Source data:
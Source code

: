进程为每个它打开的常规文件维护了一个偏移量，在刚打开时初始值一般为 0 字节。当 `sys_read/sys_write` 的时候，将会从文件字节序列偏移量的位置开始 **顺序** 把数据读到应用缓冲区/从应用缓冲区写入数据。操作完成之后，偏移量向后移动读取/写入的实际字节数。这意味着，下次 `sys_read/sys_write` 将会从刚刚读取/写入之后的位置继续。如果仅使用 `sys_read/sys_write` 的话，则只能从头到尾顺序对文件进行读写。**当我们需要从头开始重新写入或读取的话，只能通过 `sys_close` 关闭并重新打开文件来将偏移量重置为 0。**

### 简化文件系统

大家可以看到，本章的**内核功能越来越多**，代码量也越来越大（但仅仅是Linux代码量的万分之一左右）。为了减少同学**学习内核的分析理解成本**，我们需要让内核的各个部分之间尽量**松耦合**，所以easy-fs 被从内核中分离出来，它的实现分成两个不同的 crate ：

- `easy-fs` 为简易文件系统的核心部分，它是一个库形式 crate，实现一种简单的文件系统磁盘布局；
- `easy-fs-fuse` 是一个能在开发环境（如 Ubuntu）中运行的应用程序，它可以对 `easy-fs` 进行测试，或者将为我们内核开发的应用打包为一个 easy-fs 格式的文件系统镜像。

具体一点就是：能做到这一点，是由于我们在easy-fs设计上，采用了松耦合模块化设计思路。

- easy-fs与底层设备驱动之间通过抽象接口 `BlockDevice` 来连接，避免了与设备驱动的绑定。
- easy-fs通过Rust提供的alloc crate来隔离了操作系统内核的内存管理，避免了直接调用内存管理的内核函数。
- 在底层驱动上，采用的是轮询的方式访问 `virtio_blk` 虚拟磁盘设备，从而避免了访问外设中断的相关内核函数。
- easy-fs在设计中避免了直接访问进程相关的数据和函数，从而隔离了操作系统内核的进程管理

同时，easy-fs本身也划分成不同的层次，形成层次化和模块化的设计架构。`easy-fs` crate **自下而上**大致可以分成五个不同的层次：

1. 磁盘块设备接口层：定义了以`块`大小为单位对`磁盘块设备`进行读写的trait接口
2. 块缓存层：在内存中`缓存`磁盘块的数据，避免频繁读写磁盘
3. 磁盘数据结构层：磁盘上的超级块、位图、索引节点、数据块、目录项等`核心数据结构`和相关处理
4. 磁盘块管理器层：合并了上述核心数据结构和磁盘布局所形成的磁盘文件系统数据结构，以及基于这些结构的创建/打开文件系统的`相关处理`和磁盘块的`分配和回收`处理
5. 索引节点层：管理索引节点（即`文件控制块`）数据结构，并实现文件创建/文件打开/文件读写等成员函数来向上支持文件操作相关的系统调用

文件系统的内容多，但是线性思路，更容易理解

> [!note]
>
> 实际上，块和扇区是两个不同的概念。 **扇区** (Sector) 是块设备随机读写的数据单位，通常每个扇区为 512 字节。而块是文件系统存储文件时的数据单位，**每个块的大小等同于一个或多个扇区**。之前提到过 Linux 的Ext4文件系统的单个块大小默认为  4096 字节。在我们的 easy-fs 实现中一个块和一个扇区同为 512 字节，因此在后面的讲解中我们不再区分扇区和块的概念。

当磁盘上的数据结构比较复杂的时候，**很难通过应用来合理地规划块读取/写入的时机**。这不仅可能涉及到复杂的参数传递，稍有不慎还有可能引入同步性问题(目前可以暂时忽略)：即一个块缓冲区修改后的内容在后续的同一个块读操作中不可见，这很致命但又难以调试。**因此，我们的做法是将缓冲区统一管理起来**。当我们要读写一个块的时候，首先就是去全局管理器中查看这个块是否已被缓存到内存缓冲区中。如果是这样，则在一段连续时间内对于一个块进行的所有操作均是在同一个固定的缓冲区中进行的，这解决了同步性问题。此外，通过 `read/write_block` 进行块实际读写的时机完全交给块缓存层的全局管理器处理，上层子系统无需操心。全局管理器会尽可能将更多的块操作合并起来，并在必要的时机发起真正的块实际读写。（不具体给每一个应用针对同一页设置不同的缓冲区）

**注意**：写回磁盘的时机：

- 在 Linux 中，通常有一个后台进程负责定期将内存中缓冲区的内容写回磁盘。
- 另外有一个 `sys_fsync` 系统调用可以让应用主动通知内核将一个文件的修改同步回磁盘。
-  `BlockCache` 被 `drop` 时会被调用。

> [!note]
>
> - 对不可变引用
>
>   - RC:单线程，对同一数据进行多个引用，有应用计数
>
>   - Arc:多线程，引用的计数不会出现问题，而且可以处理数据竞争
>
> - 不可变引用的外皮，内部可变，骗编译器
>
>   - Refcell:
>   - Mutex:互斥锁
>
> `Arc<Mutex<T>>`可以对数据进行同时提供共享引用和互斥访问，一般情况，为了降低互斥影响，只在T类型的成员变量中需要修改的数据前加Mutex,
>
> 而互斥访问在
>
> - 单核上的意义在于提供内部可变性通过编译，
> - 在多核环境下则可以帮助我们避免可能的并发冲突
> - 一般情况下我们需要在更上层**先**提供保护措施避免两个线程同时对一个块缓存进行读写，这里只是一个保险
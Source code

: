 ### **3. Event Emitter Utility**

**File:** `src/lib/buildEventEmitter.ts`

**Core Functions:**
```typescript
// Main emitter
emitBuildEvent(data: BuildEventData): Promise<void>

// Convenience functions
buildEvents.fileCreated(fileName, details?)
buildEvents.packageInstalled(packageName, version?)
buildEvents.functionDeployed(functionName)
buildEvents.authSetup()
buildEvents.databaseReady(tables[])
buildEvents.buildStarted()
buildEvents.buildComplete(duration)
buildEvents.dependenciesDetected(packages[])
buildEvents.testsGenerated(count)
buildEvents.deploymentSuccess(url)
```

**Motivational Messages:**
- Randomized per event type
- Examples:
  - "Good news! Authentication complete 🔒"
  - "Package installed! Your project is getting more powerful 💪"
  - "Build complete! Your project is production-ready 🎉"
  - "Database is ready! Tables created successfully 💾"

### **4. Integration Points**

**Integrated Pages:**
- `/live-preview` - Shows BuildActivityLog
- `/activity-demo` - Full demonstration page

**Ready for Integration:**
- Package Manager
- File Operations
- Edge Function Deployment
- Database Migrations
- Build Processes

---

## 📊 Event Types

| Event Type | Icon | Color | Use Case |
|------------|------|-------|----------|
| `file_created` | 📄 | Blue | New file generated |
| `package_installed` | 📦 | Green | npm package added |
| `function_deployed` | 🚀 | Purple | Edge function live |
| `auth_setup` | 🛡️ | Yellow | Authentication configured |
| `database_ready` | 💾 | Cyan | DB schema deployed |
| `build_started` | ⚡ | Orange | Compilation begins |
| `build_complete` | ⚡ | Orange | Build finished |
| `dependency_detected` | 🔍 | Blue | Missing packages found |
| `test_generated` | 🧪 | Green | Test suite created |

### TASK DESCRIPTION
In the records above, find the lines containing "Integration" and copy them.

### TASK SOLUTION
### **4. Integration Points**
**Ready for Integration:**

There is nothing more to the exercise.